On July 22, 2023, Manning submitted another grievance, complaining that it has been almost a month since he fell and his back is still hurting. ECF 1-2 at 12. He said that the medication he has been given makes him sleep but doesn't take the pain away when he wakes up. He is sore from trying to sleep only on his right side. In response, the responder noted that he had been evaluated for this complaint several times and the doctor ordered Cymbalta to treat the pain. That medication requires 4 to 6 weeks to take effect, so it was too soon to try another treatment plan. Manning, however, was approved for an extra mat.
In his complaint, Manning sues the “Doctor of Allen County Jail” and the “Nurse's Staff, Allen County Jail.” ECF 1. Assuming there is just one doctor who works at the Allen County Jail, that is specific enough to identify the proper defendant. But he cannot sue the “Nurses Staff” as a whole because liability under 42 U.S.C. § 1983 is personal, which means that the individual wrongdoer must be named, as a defendant can be held liable only for their own actions. See Burks v. Raemisch, 555 F.3d 592, 596 (7th Cir. 2009) (“[P]ublic employees are responsible for their own misdeeds but not for anyone else's.”). However, even if Manning had identified the individual nurses who treated him, this complaint could not proceed because he does not plausibly allege that the treatment he received from any of the nurses was objectively unreasonable.
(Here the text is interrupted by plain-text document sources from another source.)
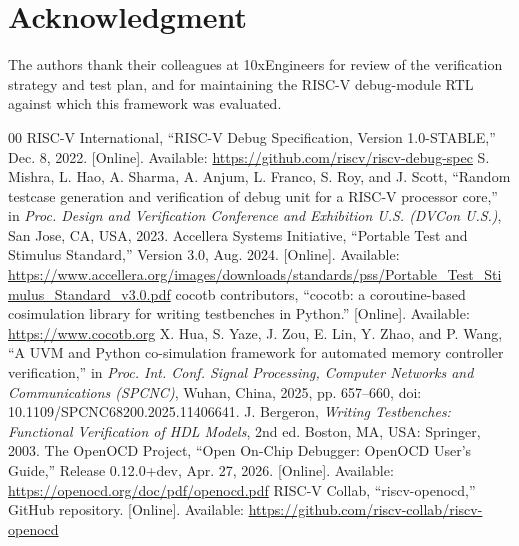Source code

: \documentclass[conference]{IEEEtran}
\begin{document}
\section*{Acknowledgment}
The authors thank their colleagues at 10xEngineers for review of the verification strategy and test plan, and for maintaining the RISC-V debug-module RTL against which this framework was evaluated.

\begin{thebibliography}{00}
 RISC-V International, ``RISC-V Debug Specification, Version 1.0-STABLE,'' Dec. 8, 2022. [Online]. Available: \url{https://github.com/riscv/riscv-debug-spec}
 S. Mishra, L. Hao, A. Sharma, A. Anjum, L. Franco, S. Roy, and J. Scott, ``Random testcase generation and verification of debug unit for a RISC-V processor core,'' in \textit{Proc. Design and Verification Conference and Exhibition U.S. (DVCon U.S.)}, San Jose, CA, USA, 2023.
 Accellera Systems Initiative, ``Portable Test and Stimulus Standard,'' Version 3.0, Aug. 2024. [Online]. Available: \url{https://www.accellera.org/images/downloads/standards/pss/Portable_Test_Stimulus_Standard_v3.0.pdf}
 cocotb contributors, ``cocotb: a coroutine-based cosimulation library for writing testbenches in Python.'' [Online]. Available: \url{https://www.cocotb.org}
 X. Hua, S. Yaze, J. Zou, E. Lin, Y. Zhao, and P. Wang, ``A UVM and Python co-simulation framework for automated memory controller verification,'' in \textit{Proc. Int. Conf. Signal Processing, Computer Networks and Communications (SPCNC)}, Wuhan, China, 2025, pp. 657--660, doi: 10.1109/SPCNC68200.2025.11406641.
 J. Bergeron, \textit{Writing Testbenches: Functional Verification of HDL Models}, 2nd ed. Boston, MA, USA: Springer, 2003.
 The OpenOCD Project, ``Open On-Chip Debugger: OpenOCD User's Guide,'' Release 0.12.0+dev, Apr. 27, 2026. [Online]. Available: \url{https://openocd.org/doc/pdf/openocd.pdf}
 RISC-V Collab, ``riscv-openocd,'' GitHub repository. [Online]. Available: \url{https://github.com/riscv-collab/riscv-openocd}
\end{thebibliography}
\end{document}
At heart, Manning alleges he was misdiagnosed and the medical staff refused to order the x-rays that would have confirmed that he had a broken bone. The Fourteenth Amendment, however, does not turn medical malpractice into a constitutional violation. See Miranda v. Cnty. of Lake, 900 F.3d 335, 353 (7th Cir. 2018) (rejecting argument that the objective reasonableness standard mirrors medical malpractice claims). And Manning alleges nothing more than a disagreement with the medical professionals' treatment decisions. See Bell v. Blaesing, 844 Fed.Appx. 924, 926 (7th Cir. 2021) (upholding dismissal of Fourteenth Amendment claim against healthcare administrator who allegedly “reviewed his x-rays, examined his teeth, and ‘reached the wrong conclusion' that his condition did not necessitate treatment beyond the facility” because, even if she was mistaken, that “difference in opinion over the course of treatment” suggests only negligence, not a constitutional violation). The nurses here each treated his pain symptoms and appropriately deferred to the doctor as to whether an x-ray was necessary. A nurse may rely on a treating physician's instructions, absent an obvious risk of harm in following those instructions-an exception not present on these facts. See McCann v. Ogle Cnty., 909 F.3d 881, 887 (7th Cir. 2018).
As to the doctor, there are no facts alleged to suggest it was objectively unreasonable to see if pain medication would resolve the problem before turning to other solutions. Manning was in a lot of pain but otherwise mobile. At one point, Manning speculates that his finger was broken or dislocated, but he provides no objective facts in support that would alert a medical professional to that possible diagnosis. At some point, the doctor cannot continue to use a treatment plan that is ineffective. See Berry v. Peterman, 604 F.3d 435, 441 (7th Cir. 2010). But that point in this case is not weeks after an injury. The allegations in the complaint do not plausibly allege that either the nurses who provided pain management or the doctor who chose not to order an x-ray, provided objectively unreasonable care in the weeks following his fall.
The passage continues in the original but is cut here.